とある堕天使のモノガタリ
~INTROITUS~
エピローグ
右京は数ヶ月後、異国の地へ旅立った。
私はと言うと相変わらずな毎日。
最近は右京がやってたみたいに朝晩に稽古をしたりしてる。
「忍~!」
カフェテリアでレポートを書いていた私は呼ばれて顔を上げた。
「セリ!おはよー。」
「レポートやってんの?真面目ね~…
右京君と別れて目覚めちゃった?」
「別れてないから!」
セリは「冗談よ」と笑った。
「で?彼は元気?連絡取ってんの?」
「時々ね。
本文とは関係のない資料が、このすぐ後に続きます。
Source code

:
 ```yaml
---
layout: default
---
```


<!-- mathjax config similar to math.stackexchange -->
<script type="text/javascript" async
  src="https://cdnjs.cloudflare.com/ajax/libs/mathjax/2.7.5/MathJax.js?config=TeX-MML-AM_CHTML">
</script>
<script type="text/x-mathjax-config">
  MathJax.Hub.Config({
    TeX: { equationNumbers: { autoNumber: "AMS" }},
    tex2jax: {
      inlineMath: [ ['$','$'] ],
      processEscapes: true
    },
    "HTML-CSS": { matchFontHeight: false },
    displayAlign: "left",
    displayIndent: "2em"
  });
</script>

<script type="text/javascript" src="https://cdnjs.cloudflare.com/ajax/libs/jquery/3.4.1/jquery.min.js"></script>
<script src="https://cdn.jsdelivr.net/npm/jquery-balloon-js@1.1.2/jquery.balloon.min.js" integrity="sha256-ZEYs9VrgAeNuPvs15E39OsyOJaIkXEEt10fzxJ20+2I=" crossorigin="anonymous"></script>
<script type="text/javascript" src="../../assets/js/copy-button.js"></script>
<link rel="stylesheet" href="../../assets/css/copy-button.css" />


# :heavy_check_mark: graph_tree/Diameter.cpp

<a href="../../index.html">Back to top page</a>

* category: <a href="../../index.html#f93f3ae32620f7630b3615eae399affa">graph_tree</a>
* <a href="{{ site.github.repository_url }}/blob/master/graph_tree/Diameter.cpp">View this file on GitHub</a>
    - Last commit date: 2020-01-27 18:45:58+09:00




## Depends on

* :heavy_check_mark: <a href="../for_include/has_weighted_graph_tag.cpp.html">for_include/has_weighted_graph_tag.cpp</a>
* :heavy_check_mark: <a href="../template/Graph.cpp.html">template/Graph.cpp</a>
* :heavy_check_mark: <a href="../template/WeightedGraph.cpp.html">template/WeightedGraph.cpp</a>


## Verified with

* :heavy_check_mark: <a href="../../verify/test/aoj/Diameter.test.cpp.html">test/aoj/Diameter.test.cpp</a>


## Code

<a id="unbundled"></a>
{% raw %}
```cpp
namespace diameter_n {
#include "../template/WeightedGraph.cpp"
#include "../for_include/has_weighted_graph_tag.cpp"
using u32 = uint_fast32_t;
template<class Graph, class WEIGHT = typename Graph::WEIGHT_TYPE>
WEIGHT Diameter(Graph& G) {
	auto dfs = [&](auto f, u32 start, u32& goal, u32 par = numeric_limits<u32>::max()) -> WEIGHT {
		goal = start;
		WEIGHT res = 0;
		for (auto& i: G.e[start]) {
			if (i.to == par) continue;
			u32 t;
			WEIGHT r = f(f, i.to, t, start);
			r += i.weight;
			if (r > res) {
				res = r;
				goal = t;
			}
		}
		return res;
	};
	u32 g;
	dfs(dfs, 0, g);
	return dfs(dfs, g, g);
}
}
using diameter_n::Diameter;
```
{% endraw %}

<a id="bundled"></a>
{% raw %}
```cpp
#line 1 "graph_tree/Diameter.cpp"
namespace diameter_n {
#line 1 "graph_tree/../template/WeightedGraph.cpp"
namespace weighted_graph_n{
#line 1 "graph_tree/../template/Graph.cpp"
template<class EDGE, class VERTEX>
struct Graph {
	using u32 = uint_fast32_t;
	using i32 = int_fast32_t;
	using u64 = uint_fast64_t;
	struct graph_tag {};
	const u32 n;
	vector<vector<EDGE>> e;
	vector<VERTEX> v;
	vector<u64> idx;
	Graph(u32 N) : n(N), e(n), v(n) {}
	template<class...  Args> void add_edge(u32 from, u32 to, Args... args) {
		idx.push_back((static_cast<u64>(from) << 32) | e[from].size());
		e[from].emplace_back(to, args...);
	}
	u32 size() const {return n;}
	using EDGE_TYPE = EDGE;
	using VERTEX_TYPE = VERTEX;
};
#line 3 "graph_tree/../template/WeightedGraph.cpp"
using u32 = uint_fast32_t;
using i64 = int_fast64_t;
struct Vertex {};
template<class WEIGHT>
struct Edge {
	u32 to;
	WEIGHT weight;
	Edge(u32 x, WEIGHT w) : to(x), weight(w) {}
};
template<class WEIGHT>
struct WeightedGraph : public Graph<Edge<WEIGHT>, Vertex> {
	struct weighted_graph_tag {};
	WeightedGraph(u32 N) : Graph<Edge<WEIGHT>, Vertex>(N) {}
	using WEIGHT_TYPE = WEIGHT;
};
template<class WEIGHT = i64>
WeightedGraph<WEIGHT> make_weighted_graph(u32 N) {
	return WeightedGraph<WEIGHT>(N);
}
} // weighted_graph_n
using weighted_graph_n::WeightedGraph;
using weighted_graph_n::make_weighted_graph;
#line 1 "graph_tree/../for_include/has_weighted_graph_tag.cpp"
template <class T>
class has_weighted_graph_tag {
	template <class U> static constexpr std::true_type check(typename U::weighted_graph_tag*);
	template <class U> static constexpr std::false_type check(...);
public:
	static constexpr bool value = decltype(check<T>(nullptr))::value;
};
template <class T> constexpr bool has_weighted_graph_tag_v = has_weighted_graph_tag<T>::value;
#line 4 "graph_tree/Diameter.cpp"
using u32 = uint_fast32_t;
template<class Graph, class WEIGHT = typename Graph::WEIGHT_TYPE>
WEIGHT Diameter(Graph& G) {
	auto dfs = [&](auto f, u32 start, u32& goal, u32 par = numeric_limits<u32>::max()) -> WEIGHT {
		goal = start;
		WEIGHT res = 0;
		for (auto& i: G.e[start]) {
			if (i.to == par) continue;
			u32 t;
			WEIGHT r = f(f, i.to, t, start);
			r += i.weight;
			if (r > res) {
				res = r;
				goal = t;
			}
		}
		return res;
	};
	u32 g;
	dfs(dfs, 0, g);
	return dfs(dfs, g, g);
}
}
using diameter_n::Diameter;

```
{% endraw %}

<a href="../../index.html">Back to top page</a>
」
「寂しい?」
「そりゃあね~でも意外と平気!」
だってどこに行っても右京が居た痕跡に出会うんだもの。
街を歩いてたり、バイトしてたりしても右京と仲の良かった人に「右京さんの彼女」と声をかけられる。
「もう半年か~…」
「ん。そうだね~」
「そういえばご両親は?」
「来月帰って来るの。
おじいちゃんもいるから、一緒に暮らす予定。」
「じゃあその前にパーティー行かない?
来週末axelでやるらしいの。」
「ふ~ん。分かった。レポートが終わったら行くわ」
「おっけ~!約束よ?」
セリは手を振って次の講義へと走って行った。
私はひとつ伸びをするとスケジュール帳を開いて来週末の予定を書き込んだ。
しおり代わりに挟んであるそれを指で弄ぶようにクルクル回してみる。
日の光に照らされてキラキラ輝いて見える。
「素敵よ…右京。」
そう独り言を呟いて漆黒の羽根に口付けると微かに右京の香水の匂いがした。